First of all, the kind of estrogen in my patches — there are different forms of estrogenic molecules — is called estradiol. It’s not the estrogen used in the W.H.I. study. Pharmaceutical estradiol like mine comes from plants whose molecules have been tweaked in labs until they are atom for atom identical to human estradiol, the most prominent of the estrogens premenopausal women produce naturally on their own. The W.H.I. estrogen, by contrast, was a concentrated soup of a pill that is manufactured from the urine of pregnant mares. The drug company Wyeth (now owned by Pfizer) sells it in two patented products, the pills Premarin and Prempro, and it’s commonly referred to as “conjugated equine estrogens.”

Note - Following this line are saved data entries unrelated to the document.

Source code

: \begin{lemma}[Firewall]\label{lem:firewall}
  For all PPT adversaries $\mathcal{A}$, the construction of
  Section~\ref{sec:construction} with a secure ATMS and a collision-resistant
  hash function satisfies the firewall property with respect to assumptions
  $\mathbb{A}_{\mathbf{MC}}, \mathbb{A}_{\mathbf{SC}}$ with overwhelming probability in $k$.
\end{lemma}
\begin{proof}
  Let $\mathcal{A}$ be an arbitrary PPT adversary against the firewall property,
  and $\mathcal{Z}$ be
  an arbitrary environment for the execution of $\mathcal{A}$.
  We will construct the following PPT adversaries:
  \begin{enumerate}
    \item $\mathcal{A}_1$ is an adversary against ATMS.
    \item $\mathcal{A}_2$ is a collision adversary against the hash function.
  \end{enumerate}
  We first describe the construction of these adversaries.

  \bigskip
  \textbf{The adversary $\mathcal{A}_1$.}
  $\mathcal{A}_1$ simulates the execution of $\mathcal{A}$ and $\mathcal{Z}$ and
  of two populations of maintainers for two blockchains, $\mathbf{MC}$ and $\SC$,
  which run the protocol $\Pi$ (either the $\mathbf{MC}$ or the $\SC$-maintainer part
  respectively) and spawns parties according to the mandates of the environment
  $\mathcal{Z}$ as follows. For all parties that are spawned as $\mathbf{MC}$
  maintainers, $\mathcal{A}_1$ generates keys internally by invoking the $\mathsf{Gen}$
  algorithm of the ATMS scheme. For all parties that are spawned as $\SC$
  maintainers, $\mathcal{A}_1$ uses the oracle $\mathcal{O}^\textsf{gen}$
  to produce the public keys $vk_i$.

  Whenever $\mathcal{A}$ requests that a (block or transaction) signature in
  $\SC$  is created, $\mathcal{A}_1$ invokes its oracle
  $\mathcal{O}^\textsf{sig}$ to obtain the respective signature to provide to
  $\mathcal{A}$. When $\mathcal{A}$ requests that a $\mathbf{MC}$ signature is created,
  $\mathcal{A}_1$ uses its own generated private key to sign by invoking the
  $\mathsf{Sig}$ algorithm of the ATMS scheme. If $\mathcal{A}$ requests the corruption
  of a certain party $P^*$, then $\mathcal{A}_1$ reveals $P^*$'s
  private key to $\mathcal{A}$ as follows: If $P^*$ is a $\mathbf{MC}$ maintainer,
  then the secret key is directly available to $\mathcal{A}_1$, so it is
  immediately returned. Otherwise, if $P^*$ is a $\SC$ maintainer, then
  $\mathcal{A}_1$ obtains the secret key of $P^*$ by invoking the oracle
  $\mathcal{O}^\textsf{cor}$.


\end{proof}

There was more in the fine print. Two years ago, after warning me that women who haven’t had a hysterectomy run a higher risk of uterine cancer when they take only estrogen as hormone replacement, a new doctor added in progesterone, which has been shown to protect the uterus. The progesterone he prescribed for me, like the estradiol, is a molecular replica of the progesterone women make naturally. It’s different from the progesteronelike synthetic hormone that was used for the W.H.I. study that ended in 2002. That medication was a formulation whose multisyllabic chemical name shortens to MPA and which has a problematic back story of its own: MPA takes care of the uterine-cancer risk, but there’s reason to suspect it may be a factor in promoting breast cancer. And it’s ingested as a pill, which means that like equine estrogens (and unlike, for example, my patch), MPA metabolizes through the liver, possibly creating additional complications en route, before going about its business.
The biggest difference between me and the W.H.I. women, though, has to do with age and timing. I started on the patches while my own estrogen, pernicious though its spikes and plummets may have been, was still floating around at more or less full strength. The average age of the W.H.I. women was just over 63, though the study accepted women as young as 50. More significant, though, most of them were many years past their final menstrual period, which is the technical definition of menopause, when they began their trial hormones. The bulk of the group was at least 10 years past; factoring in the oldest women, the average number of years between the volunteers’ menopause and their start on the trial medications was 13.4.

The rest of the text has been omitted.